Raymond, when he was with his mother, always felt a nagging fear that he was gaping at her beauty. As they spoke, whenever they met, his eyes searched each millimeter of her skin for a flaw and weighed each of her gestures, anxious that he might discover some loss of grace, but to no avail. He was dismayed and gratified to fall back upon the mockery of her pretense at disappointment because there had been no Clos de Lambrays or Cuvée Docteur Peste, which so failed to find harmony with the fact that Johnny Iselin drank bourbon with his meals.
“Mother, in God’s name, where did you ever hear of a thing like a carpetbag steak? Johnny found it, didn’t he? Johnny had to find it, because in the world’s literature of food there couldn’t be a dish which expresses his vulgarity better than a thick, contemptuously expensive piece of meat pregnant with viscous, slippery, sensual oysters.”
“Raymond, please! Watch your language.” She leered at him.
“It’s disgusting and he’s disgusting.”
“The reason I asked you to lunch today, Raymond,” his mother said smoothly, “is that I have not, actually, been entirely well and my doctor has suggested a trip to Europe this summer.”
“What’s the matter with you?” He stretched out the diphthongs of the drawl until its sounds reverberated nasally into his soft palate, thinking: Has there ever on God’s earth been a liar like this woman? Does she at any square inch of her mountainous vanity, conceive that I can be had through the delicate health appeal? Will she produce a forged electrocardiogram? Will a malpracticing doctor with an even gaze suddenly happen to discover that we are lunching here? She would never pull anything as crude as a faint, but she could play a great scene with any given kindly old physician who had been coached in his lines.
“The doctor was a fool, of course,” his mother said. “I went to the Leahy Clinic and to the Mayos for two separate checkups. I am as sound as a Swiss franc.”

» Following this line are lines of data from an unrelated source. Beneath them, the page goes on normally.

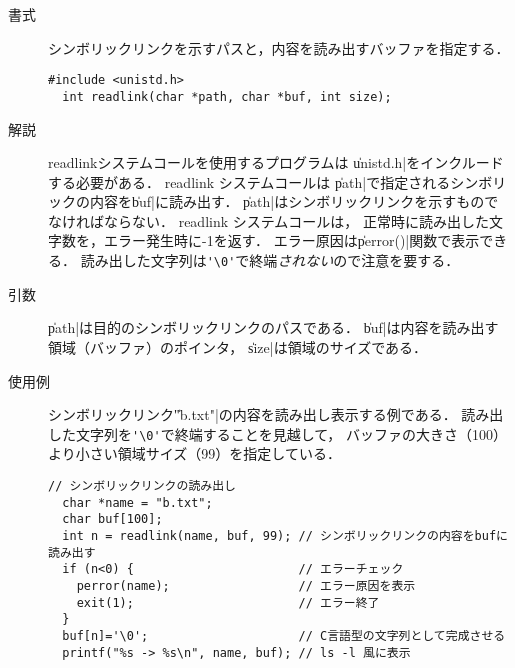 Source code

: \begin{description}
\item[書式] シンボリックリンクを示すパスと，内容を読み出すバッファを指定する．
\begin{lstlisting}[numbers=none]
  #include <unistd.h>
  int readlink(char *path, char *buf, int size);
\end{lstlisting}

\item[解説] readlinkシステムコールを使用するプログラムは
\|unistd.h|をインクルードする必要がある．
readlink システムコールは
\|path|で指定されるシンボリックの内容を\|buf|に読み出す．
\|path|はシンボリックリンクを示すものでなければならない．
readlink システムコールは，
正常時に読み出した文字数を，エラー発生時に-1を返す．
エラー原因は\|perror()|関数で表示できる．
読み出した文字列は\verb;'\0';で終端\emph{されない}ので注意を要する．

\item[引数] \|path|は目的のシンボリックリンクのパスである．
\|buf|は内容を読み出す領域（バッファ）のポインタ，
\|size|は領域のサイズである．

\item[使用例] シンボリックリンク\|"b.txt"|の内容を読み出し表示する例である．
読み出した文字列を\verb;'\0';で終端することを見越して，
バッファの大きさ（100）より小さい領域サイズ（99）を指定している．
\begin{lstlisting}[numbers=none]
  // シンボリックリンクの読み出し
  char *name = "b.txt";
  char buf[100];
  int n = readlink(name, buf, 99); // シンボリックリンクの内容をbufに読み出す
  if (n<0) {                       // エラーチェック
    perror(name);                  // エラー原因を表示
    exit(1);                       // エラー終了
  }
  buf[n]='\0';                     // C言語型の文字列として完成させる
  printf("%s -> %s\n", name, buf); // ls -l 風に表示
\end{lstlisting}
\end{description}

Raymond’s resentment of her made him feel as though steel burrs were forming everywhere under his skin. I am going to lose this, he thought, just as I lose them all with her. I am being blindfolded as I sit here and she will win if I cannot anticipate where she is leading me. Oh, what a woman! What a beauty she is and what a dirty fighter. She is where the world should spit when they seek to spit upon Johnny Iselin. How can I forget that? How can I look into those serenely lovely eyes, how can I be so deeply thrilled by the carriage of her exquisitely wholesome body and grow so faint at the set, the royal set of that beautiful head and not remember, not always and always and always remember that it encases a cesspool of betrayal, a poisoned well of love, and a city of deadly snakes? Why am I here? Why did I come here?

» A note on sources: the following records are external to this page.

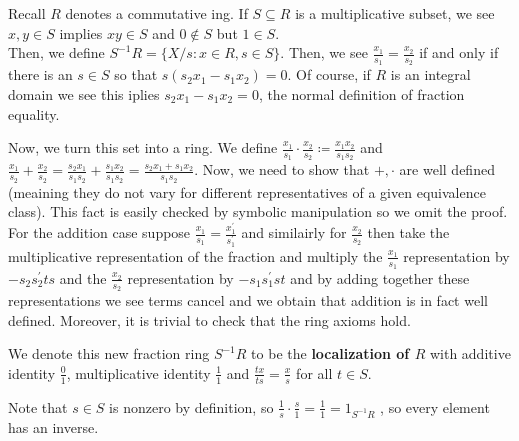 \begin{recall}
	Recall \(R\) denotes a commutative ing. If \(S \subseteq R\) is a multiplicative subset, we see \(x, y \in S\) implies \(xy\in S\) and \(0 \not\in S\) but \(1 \in S\).\\
	Then, we define \(S^{-1} R = \{X / s : x\in R, s \in S\} \). Then, we see \(\frac{x_1}{s_1} = \frac{x_2}{s_2}\) if and only if there is an \(s \in S\) so that \(s\left( s_2 x_1 - s_1 x_2 \right) = 0\). Of course, if \(R\) is an integral domain we see this iplies \(s_2 x_1 - s_1 x_2 = 0\), the normal definition of fraction equality.
\end{recall}
Now, we turn this set into a ring. We define \(\frac{x_1}{s_1}\cdot \frac{x_2}{s_2} \coloneqq \frac{x_1x_2}{s_1s_2}\) and \(\frac{x_1}{s_2} + \frac{x_2}{s_2} = \frac{s_2x_1}{s_1s_2} + \frac{s_1 x_2}{s_1 s_2} = \frac{s_2x_1 + s_1x_2}{s_1 s_2}\). Now, we need to show that \(+, \cdot\) are well defined (meaining they do not vary for different representatives of a given equivalence class). This fact is easily checked by symbolic manipulation so we omit the proof. For the addition case suppose \(\frac{x_1}{s_1} = \frac{x_1^{\prime}}{s_1^{\prime}}\) and similairly for \(\frac{x_2}{s_2}\) then take the multiplicative representation of the fraction and multiply the \(\frac{x_1}{s_1}\) representation by \(-s_2 s_2^{\prime} t s\) and the \(\frac{x_2}{s_2}\) representation by \(-s_1 s_1^{\prime} s t\) and by adding together these representations we see terms cancel and we obtain that addition is in fact well defined. Moreover, it is trivial to check that the ring axioms hold.
\begin{definition}
We denote this new fraction ring \(S^{-1} R\) to be the \textbf{localization of \(R\) } with additive identity \(\frac{0}{1}\), multiplicative identity \(\frac{1}{1}\) and \(\frac{tx}{ts}= \frac{x}{s}\) for all \(t \in S\).
\end{definition}
Note that \(s \in S\) is nonzero by definition, so \(\frac{1}{s} \cdot \frac{s}{1} = \frac{1}{1} = 1_{S^{-1} R}\) , so every element has an inverse.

“I am glad to hear it,” he said. “But I distinctly remember you telling me you had not, actually, been entirely well. Just a few seconds ago. In fact, that was exactly the way you phrased it.”

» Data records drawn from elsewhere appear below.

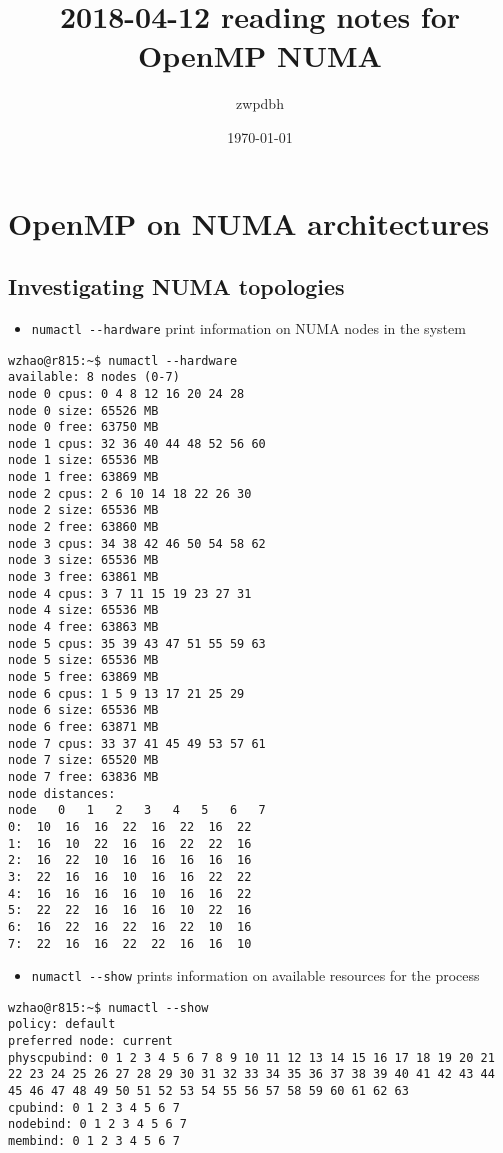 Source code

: \documentclass[11pt]{article}
\author{zwpdbh}
\date{\today}
\title{2018-04-12 reading notes for OpenMP NUMA}
\begin{document}
\maketitle
\tableofcontents


\section{OpenMP on NUMA architectures}
\label{sec-1}
\subsection{Investigating NUMA topologies}
\label{sec-1-1}
\begin{itemize}
\item \verb~numactl --hardware~ print information on NUMA nodes in the system
\end{itemize}
\begin{verbatim}
wzhao@r815:~$ numactl --hardware
available: 8 nodes (0-7)
node 0 cpus: 0 4 8 12 16 20 24 28
node 0 size: 65526 MB
node 0 free: 63750 MB
node 1 cpus: 32 36 40 44 48 52 56 60
node 1 size: 65536 MB
node 1 free: 63869 MB
node 2 cpus: 2 6 10 14 18 22 26 30
node 2 size: 65536 MB
node 2 free: 63860 MB
node 3 cpus: 34 38 42 46 50 54 58 62
node 3 size: 65536 MB
node 3 free: 63861 MB
node 4 cpus: 3 7 11 15 19 23 27 31
node 4 size: 65536 MB
node 4 free: 63863 MB
node 5 cpus: 35 39 43 47 51 55 59 63
node 5 size: 65536 MB
node 5 free: 63869 MB
node 6 cpus: 1 5 9 13 17 21 25 29
node 6 size: 65536 MB
node 6 free: 63871 MB
node 7 cpus: 33 37 41 45 49 53 57 61
node 7 size: 65520 MB
node 7 free: 63836 MB
node distances:
node   0   1   2   3   4   5   6   7 
0:  10  16  16  22  16  22  16  22 
1:  16  10  22  16  16  22  22  16 
2:  16  22  10  16  16  16  16  16 
3:  22  16  16  10  16  16  22  22 
4:  16  16  16  16  10  16  16  22 
5:  22  22  16  16  16  10  22  16 
6:  16  22  16  22  16  22  10  16 
7:  22  16  16  22  22  16  16  10
\end{verbatim}
\begin{itemize}
\item \verb~numactl --show~ prints information on available resources for the process
\end{itemize}
\begin{verbatim}
wzhao@r815:~$ numactl --show
policy: default
preferred node: current
physcpubind: 0 1 2 3 4 5 6 7 8 9 10 11 12 13 14 15 16 17 18 19 20 21 22 23 24 25 26 27 28 29 30 31 32 33 34 35 36 37 38 39 40 41 42 43 44 45 46 47 48 49 50 51 52 53 54 55 56 57 58 59 60 61 62 63 
cpubind: 0 1 2 3 4 5 6 7 
nodebind: 0 1 2 3 4 5 6 7 
membind: 0 1 2 3 4 5 6 7
\end{verbatim}
\end{document}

She smiled at him with forbearance, showing rows of perfect white teeth. “I said—oh, Raymond! For heaven’s sake, what does it matter what I said?”
“I’d like a drink.”
“At lunch?”
“Yes.”
“You generally sulk if people drink at lunch.”
She tilted her head back and made a repulsive kissing sound with her pursed lips. A waiter sprinted toward her so rapidly that Raymond thought the man had decided to kill her, but that was not the case. He came to a point beside her and stared at her abjectly as though pleading for the knout. Raymond’s mother had that effect upon many people.
“Speak up, Raymond.”
“I would like to have some beer. Served in the can.”
“Served in the can, sir?” the waiter asked softly. Raymond’s mother snarled and the man shrilled “Yes, sir!” and was off.
“And who is the more vulgar now?” she asked in a kindly tone. “How about a can of beans, opened with a hatchet, with the can of beer?”
“Mother, for crissake, will you please tell me how come we are having lunch today?”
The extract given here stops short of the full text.